What exactly is the Fed trying to achieve
Written by A Forex View From Afar on Thursday, December 18, 2008This week, the Fed announced in the FOMC statement that it will maintain expanding its balance sheet, through buying “large quantities of agency debt and mortgage-backed securities” and by open market operations. In the following article we are going to see what, exactly, the Fed is trying to achieve with this.
Having the inflation rate drop like a stone, from 5.6% to the current 1.1% in 5 months, the Fed fears the economy will face a deflationary period. The assets price will decrease, instead of following the normal uptrend, due to the scarcity of natural resources and/or due to the decline in the real value of money (which happens in a normal-working economy).

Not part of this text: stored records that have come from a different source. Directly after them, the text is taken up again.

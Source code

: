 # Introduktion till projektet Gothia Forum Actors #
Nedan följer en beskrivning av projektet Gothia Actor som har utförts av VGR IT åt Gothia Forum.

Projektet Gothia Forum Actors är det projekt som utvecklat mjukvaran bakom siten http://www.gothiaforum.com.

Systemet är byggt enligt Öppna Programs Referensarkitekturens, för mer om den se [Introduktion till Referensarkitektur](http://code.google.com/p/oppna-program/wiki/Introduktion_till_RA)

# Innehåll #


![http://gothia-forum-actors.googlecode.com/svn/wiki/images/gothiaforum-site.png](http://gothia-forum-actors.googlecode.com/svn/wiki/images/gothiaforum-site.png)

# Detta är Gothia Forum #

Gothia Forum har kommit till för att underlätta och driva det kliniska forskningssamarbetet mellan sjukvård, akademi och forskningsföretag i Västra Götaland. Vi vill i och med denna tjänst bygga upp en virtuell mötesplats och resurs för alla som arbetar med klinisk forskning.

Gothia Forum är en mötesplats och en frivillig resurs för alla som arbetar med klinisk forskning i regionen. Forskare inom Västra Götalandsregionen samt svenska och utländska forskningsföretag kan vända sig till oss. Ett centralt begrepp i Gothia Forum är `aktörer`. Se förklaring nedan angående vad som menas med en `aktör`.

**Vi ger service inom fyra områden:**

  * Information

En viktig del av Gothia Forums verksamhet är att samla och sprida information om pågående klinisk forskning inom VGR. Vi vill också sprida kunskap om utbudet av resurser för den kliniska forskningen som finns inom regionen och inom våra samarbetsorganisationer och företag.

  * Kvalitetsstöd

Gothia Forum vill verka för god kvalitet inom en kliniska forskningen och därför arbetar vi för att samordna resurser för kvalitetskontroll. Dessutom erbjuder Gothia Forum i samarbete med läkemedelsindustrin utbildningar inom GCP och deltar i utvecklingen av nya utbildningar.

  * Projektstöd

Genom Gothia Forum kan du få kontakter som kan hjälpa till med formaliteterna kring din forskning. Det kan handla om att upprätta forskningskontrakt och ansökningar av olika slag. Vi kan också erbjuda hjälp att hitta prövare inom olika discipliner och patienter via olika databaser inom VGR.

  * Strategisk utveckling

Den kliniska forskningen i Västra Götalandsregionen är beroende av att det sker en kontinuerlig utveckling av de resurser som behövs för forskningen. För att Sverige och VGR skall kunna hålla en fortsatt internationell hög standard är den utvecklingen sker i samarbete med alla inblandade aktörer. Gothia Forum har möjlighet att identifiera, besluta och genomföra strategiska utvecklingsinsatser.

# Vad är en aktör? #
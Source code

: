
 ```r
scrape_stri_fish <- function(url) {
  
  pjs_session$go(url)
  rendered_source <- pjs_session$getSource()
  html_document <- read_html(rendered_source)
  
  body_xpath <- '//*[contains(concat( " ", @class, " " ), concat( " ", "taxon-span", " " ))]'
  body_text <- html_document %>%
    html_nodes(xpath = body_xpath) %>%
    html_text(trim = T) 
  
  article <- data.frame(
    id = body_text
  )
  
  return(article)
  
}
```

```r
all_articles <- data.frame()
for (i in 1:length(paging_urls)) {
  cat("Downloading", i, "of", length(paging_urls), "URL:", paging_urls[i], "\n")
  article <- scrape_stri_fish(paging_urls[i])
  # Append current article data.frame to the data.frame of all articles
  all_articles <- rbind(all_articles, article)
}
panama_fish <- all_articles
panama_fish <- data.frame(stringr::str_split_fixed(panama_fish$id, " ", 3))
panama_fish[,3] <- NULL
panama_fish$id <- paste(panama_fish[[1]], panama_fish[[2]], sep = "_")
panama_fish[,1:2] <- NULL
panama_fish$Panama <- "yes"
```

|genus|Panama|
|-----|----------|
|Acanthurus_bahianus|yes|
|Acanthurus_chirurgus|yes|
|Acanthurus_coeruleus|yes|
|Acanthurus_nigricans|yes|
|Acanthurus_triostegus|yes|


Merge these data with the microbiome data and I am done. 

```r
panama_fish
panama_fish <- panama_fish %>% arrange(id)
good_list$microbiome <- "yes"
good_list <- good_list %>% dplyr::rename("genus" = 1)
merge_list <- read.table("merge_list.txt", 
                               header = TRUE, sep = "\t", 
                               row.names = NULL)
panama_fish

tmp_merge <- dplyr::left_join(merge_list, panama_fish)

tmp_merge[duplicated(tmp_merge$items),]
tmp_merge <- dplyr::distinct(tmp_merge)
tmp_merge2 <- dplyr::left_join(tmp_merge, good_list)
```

Generally speaking, deflation comes during recessionary times, although this has not always been the case. In modern times it is, because it shows that the money supply is shrinking due the credit crisis. In other words, despite the Fed’s auction to increase the money supply, the monetary base got thinner and thinner.
Until a few months ago, the Fed influenced the business cycle and the money supply by buying and selling Treasury notes. As we all know, these days, monetary policy has reached its limits, so now the Fed is trying to buy different classes of assets in order to lift their price.
For example, by buying mortgages, as it was said in the statement, the Fed shoots two rabbits with one bullet. It first increases the price for mortgage bills. Due to the reverse relationship between the price and the yield of a bond, yields drop, making mortgages more accessible. Secondly, it will increase the market liquidity, which pretty much dried out during the credit crisis. Thirdly, and more important, it will increase the price for various assets (houses for example) by stimulating demand, raising inflation expectations.
However, theory sometimes has little to do with reality. A similar approach was tried by the Bank of Japan in early 2000, but from my point of view, even now, the Japanese economy has not fully recovered.